ある日、漫才中にセリフを嚙んでしまった生徒が、自分のミスを相方に詫びたあと「どうしても滑舌が良くならないんだよ、どうしたらいい?」と教室内の生徒に相談し、一同でアドバイス合戦がはじまったのです。

 僕は目を細めて聞き入り、その緊急ミーティングの終了を待ったあとで「例えば『もしかしたら自分って性格が悪いかも?』と考えはじめた人は、それに気づいた時点で成長しているんだよね。滑舌も同じで、気づいた時点で成長しているし、これから絶対に良くなると思うよ」と伝えました。

 あのときの彼の笑顔は忘れられませんし実際に成長していきました。自分のミスを他者に語れる人が出てくる集団は連帯し強くなっていくのです。

空振ってもスベっても気にせず
数をこなすことが成功への近道

 失敗を恐れないチームをつくるには、リーダーが成員たちに「ミスを恐れることが、もっとも大きなミスになる」というマインドセットをうながしていくことも大切です。

 ホームランを打てる強打者ほど空振りしたって平気ですし、売れている芸人さんほどスベっても平然としています。彼らに共通している心持ちは「たかが1回のミスは、単なる成功へのフラグ(前ぶれ)でしょ?」と思えるメンタリティがあるからです。

 そのとおりですよね。10回ためして9回ミスる人は、100回ためすと10回は成功する人でもあるのですから。

 多くの若手は10回トライして9回ミスをすると「自分には才能がないんじゃないか?この仕事に向いてないんじゃないか?」という溝にはまっていきます。しかし、確率の上では100回トライすると10回は成功するし、社会ではこの10回の成功があれば飛躍のチャンスは十分あります。

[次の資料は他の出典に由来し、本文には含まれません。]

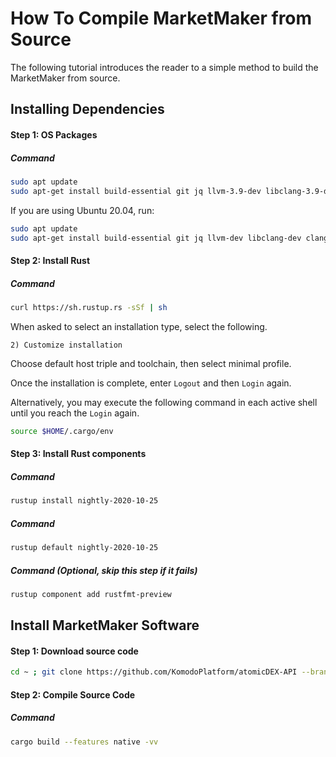 # How To Compile MarketMaker from Source

The following tutorial introduces the reader to a simple method to build the MarketMaker from source.

## Installing Dependencies

#### Step 1: OS Packages

##### Command

```bash
sudo apt update
sudo apt-get install build-essential git jq llvm-3.9-dev libclang-3.9-dev clang-3.9 cmake libssl-dev pkg-config
```

If you are using Ubuntu 20.04, run:

```bash
sudo apt update
sudo apt-get install build-essential git jq llvm-dev libclang-dev clang cmake libssl-dev pkg-config
```

#### Step 2: Install Rust

##### Command

```bash
curl https://sh.rustup.rs -sSf | sh
```

When asked to select an installation type, select the following.

```
2) Customize installation
```

Choose default host triple and toolchain, then select minimal profile.

<collapse-text hidden title="Sample Output">

```
$ curl https://sh.rustup.rs -sSf | sh
info: downloading installer

Welcome to Rust!

This will download and install the official compiler for the Rust programming
language, and its package manager, Cargo.

It will add the cargo, rustc, rustup and other commands to Cargo's bin
directory, located at:

  /home/mylo/.cargo/bin

This path will then be added to your PATH environment variable by modifying the
profile file located at:

  /home/mylo/.profile

You can uninstall at any time with rustup self uninstall and these changes will
be reverted.

Current installation options:

   default host triple: x86_64-unknown-linux-gnu
     default toolchain: stable
  modify PATH variable: yes

1) Proceed with installation (default)
2) Customize installation
3) Cancel installation
>2

I'm going to ask you the value of each of these installation options.
You may simply press the Enter key to leave unchanged.

Default host triple?


Default toolchain? (stable/beta/nightly/none)


Profile (which tools and data to install)? (minimal/default/complete)
minimal

info: syncing channel updates for 'stable-x86_64-unknown-linux-gnu'
info: latest update on 2019-07-04, rust version 1.36.0 (a53f9df32 2019-07-03)
info: downloading component 'rustc'
info: downloading component 'rust-std'
info: downloading component 'cargo'
...
...
info: downloading component 'rust-docs'
info: installing component 'rustc'
 91.1 MiB /  91.1 MiB (100 %)  17.7 MiB/s in  5s ETA:  0s
info: installing component 'rust-std'
....
...
 stable installed - rustc 1.36.0 (a53f9df32 2019-07-03)


Rust is installed now. Great!

To get started you need Cargo's bin directory ($HOME/.cargo/bin) in your PATH
environment variable. Next time you log in this will be done automatically.

To configure your current shell run source $HOME/.cargo/env

```

</collapse-text>

Once the installation is complete, enter `Logout` and then `Login` again.

Alternatively, you may execute the following command in each active shell until you reach the `Login` again.

```bash
source $HOME/.cargo/env
```

#### Step 3: Install Rust components

##### Command

```bash
rustup install nightly-2020-10-25
```

<collapse-text hidden title="Sample Output">

```
$ rustup install nightly-2020-10-25
info: syncing channel updates for 'nightly-2020-10-25-x86_64-unknown-linux-gnu'
696.1 KiB / 696.1 KiB (100 %) 567.6 KiB/s in  2s ETA:  0s
info: latest update on 2020-10-25, rust version 1.49.0-nightly (ffa2e7ae8 2020-10-24)
info: downloading component 'cargo'
  5.3 MiB /   5.3 MiB (100 %) 426.6 KiB/s in  3s ETA:  0s
info: downloading component 'clippy'
  2.4 MiB /   2.4 MiB (100 %) 527.6 KiB/s in  2s ETA:  0s
info: downloading component 'rust-docs'
 13.6 MiB /  13.6 MiB (100 %)   4.3 MiB/s in  3s ETA:  0s
info: downloading component 'rust-std'
 22.3 MiB /  22.3 MiB (100 %)   7.1 MiB/s in  4s ETA:  0s
info: downloading component 'rustc'
 55.1 MiB /  55.1 MiB (100 %)  10.7 MiB/s in  7s ETA:  0s
info: downloading component 'rustfmt'
  3.6 MiB /   3.6 MiB (100 %) 289.6 KiB/s in  2s ETA:  0s
info: installing component 'cargo'
info: Defaulting to 500.0 MiB unpack ram
  5.3 MiB /   5.3 MiB (100 %)   4.4 MiB/s in  1s ETA:  0s
info: installing component 'clippy'
info: installing component 'rust-docs'
 13.6 MiB /  13.6 MiB (100 %)   3.8 MiB/s in  3s ETA:  0s
info: installing component 'rust-std'
 22.3 MiB /  22.3 MiB (100 %)   4.0 MiB/s in  5s ETA:  0s
info: installing component 'rustc'
 55.1 MiB /  55.1 MiB (100 %)   4.6 MiB/s in 12s ETA:  0s
info: installing component 'rustfmt'

  nightly-2020-10-25-x86_64-unknown-linux-gnu installed - rustc 1.49.0-nightly (ffa2e7ae8 2020-10-24)

info: checking for self-updates
info: downloading self-update

```

</collapse-text>

##### Command

```bash
rustup default nightly-2020-10-25
```

<collapse-text hidden title="Sample Output">

```
$ rustup default nightly-2020-10-25
info: using existing install for 'nightly-2020-10-25-x86_64-unknown-linux-gnu'
info: default toolchain set to 'nightly-2020-10-25-x86_64-unknown-linux-gnu'

  nightly-2020-10-25-x86_64-unknown-linux-gnu unchanged - rustc 1.49.0-nightly (ffa2e7ae8 2020-10-24)
```

</collapse-text>

##### Command (Optional, skip this step if it fails)

```bash
rustup component add rustfmt-preview
```

<collapse-text hidden title="Sample Output">

```
$ rustup component add rustfmt-preview
info: downloading component 'rustfmt'
  2.9 MiB /   2.9 MiB (100 %) 928.6 KiB/s in  1s ETA:  0s
info: installing component 'rustfmt'
```

</collapse-text>

## Install MarketMaker Software

#### Step 1: Download source code

```bash
cd ~ ; git clone https://github.com/KomodoPlatform/atomicDEX-API --branch mm2.1 --single-branch && cd atomicDEX-API
```

<collapse-text hidden title="Sample Output">

```
$cd ~ ; git clone https://github.com/KomodoPlatform/atomicDEX-API --branch mm2.1 --single-branch && cd atomicDEX-API
Cloning into 'atomicDEX-API'...
remote: Enumerating objects: 34, done.
remote: Counting objects: 100% (34/34), done.
remote: Compressing objects: 100% (23/23), done.
remote: Total 107436 (delta 14), reused 21 (delta 11), pack-reused 107402
Receiving objects: 100% (107436/107436), 194.19 MiB | 9.59 MiB/s, done.
Resolving deltas: 100% (84045/84045), done.
```

</collapse-text>

#### Step 2: Compile Source Code

##### Command

```bash
cargo build --features native -vv
```

<collapse-text hidden title="Sample Output">

```
…
…
    Finished dev [optimized + debuginfo] target(s) in 6m 40s
```

</collapse-text>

 路上で何十曲も歌っていたシンガーソングライターが1曲をきっかけに大ブレイクしたり、毎日YouTubeに動画をアップしてきた人が1本をきっかけに人気インフルエンサーになったりと、実例はごろごろありますよね。

 私たちリーダーは、ミスをしてもいい空間づくりとミスを重ねることに怖気づかない人材の育成が肝心なのですね。